工学部精密工学科の槌谷和義教授(マイクロ・ナノ研究開発センター)らの研究グループが展開するプロジェクト「海水からの希土類元素選択分離ポンプの設計と開発」がこのほど、日本学術振興会(JSPS)の「二国間交流事業 共同研究・セミナー」に採択された。同事業は、日本の大学などに所属する優れた研究者が他国の研究者と協力して行う共同研究・セミナーの実施にかかわる費用を支援するもの。槌谷教授らは、インド・サストラ大学、インド情報技術大学と連携。海洋学部航海工学科航海学専攻の高嶋恭子准教授とマイクロ・ナノ研究開発センターのガネシュ・クマール・マニ外国人特別研究員(JSPS)も参加している。

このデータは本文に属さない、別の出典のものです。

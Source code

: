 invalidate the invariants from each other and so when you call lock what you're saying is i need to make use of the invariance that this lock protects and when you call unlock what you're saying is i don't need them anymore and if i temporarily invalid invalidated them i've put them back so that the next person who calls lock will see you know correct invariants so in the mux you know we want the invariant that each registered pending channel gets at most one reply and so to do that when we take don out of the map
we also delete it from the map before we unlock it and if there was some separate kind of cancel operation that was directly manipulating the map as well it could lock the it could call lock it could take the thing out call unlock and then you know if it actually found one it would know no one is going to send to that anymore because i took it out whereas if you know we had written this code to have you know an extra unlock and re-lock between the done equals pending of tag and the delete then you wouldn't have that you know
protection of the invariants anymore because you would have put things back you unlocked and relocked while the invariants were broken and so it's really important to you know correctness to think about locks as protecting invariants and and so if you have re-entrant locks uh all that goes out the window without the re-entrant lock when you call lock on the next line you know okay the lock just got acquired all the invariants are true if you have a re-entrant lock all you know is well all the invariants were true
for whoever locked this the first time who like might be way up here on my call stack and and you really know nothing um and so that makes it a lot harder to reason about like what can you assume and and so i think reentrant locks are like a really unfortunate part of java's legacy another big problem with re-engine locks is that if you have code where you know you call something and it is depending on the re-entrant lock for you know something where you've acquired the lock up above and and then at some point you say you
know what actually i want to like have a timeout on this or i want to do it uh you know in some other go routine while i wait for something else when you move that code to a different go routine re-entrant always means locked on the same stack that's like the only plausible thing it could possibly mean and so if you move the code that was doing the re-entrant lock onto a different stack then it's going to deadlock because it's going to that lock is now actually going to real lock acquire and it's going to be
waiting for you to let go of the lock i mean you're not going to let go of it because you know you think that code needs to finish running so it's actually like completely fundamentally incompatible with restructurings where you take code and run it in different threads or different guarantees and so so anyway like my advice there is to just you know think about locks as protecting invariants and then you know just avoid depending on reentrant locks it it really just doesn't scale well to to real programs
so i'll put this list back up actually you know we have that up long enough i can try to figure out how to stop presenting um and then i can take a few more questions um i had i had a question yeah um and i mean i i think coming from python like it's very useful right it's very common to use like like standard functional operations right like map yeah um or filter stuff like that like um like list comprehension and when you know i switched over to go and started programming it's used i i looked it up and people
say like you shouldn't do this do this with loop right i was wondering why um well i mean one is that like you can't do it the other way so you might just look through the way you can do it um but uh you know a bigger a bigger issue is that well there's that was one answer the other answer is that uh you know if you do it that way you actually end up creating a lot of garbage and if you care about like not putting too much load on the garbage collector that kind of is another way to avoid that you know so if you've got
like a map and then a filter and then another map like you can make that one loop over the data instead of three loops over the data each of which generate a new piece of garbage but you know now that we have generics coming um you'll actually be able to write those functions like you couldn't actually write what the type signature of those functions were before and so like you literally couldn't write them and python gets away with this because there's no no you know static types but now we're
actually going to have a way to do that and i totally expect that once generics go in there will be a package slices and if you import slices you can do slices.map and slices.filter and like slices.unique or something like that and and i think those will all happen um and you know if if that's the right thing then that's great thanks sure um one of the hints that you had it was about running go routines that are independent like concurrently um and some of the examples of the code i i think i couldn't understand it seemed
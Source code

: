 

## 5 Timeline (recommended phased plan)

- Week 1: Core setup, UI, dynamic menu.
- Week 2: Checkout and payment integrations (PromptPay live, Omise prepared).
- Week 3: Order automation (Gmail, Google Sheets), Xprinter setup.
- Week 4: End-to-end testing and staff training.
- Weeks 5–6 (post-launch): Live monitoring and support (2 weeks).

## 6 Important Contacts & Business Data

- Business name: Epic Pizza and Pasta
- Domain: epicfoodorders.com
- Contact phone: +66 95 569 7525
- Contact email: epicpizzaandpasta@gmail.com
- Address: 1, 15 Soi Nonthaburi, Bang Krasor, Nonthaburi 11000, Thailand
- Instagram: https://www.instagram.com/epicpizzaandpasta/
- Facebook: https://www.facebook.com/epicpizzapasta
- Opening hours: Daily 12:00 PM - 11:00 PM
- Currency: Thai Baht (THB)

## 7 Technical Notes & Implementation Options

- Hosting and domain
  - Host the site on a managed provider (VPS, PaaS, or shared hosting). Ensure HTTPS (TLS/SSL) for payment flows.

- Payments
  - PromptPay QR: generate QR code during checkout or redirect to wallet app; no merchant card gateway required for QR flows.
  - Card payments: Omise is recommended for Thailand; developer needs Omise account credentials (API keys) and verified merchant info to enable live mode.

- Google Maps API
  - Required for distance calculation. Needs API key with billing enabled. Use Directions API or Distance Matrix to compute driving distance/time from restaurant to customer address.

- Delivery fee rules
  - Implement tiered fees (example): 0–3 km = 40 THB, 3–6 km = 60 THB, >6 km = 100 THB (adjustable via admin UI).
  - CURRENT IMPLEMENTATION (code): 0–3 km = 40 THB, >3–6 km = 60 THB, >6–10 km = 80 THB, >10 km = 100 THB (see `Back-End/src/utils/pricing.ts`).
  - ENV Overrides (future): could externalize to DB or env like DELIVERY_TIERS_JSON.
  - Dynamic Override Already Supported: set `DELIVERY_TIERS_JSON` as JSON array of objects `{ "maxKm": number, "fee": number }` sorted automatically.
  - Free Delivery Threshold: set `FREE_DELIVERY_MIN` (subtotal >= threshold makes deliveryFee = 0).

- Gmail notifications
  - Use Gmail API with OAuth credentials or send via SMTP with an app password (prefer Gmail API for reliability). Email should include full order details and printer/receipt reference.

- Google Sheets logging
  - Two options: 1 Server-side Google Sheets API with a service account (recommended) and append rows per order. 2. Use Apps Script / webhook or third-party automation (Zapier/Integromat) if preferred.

この研究では、レアアースを海水中から効率よく取り出す技術の確立とレアアース濃度の高い海水域の解明を目指す。槌谷教授が出願した特許技術とサストラ大の金属錯体技術を活用。毛細管現象を利用して海水を自動的に吸い上げ、バナジウムやリチウム、コバルトなどを選択的に抽出できるポンプを開発し、潮力発電所などに設置されているブイに取りつけて採取実験を行う。インド情報技術大はポンプの高効率化に向けたシミュレーション解析を担当。高嶋准教授は、東海大学の海洋調査研修船「望星丸」を使って駿河湾内で採取したサンプルをもとに、さまざまな地点や深さごとのレアアース濃度の違いなどを分析する。

槌谷教授は、「海水から安価に取り出せるようになれば、政治情勢などに左右されず誰もが使える資源となり、世界の平和や安定にも貢献できると期待している。将来を担う日本とインドの若手研究者が成長できるプロジェクトにしていきたい」と話している。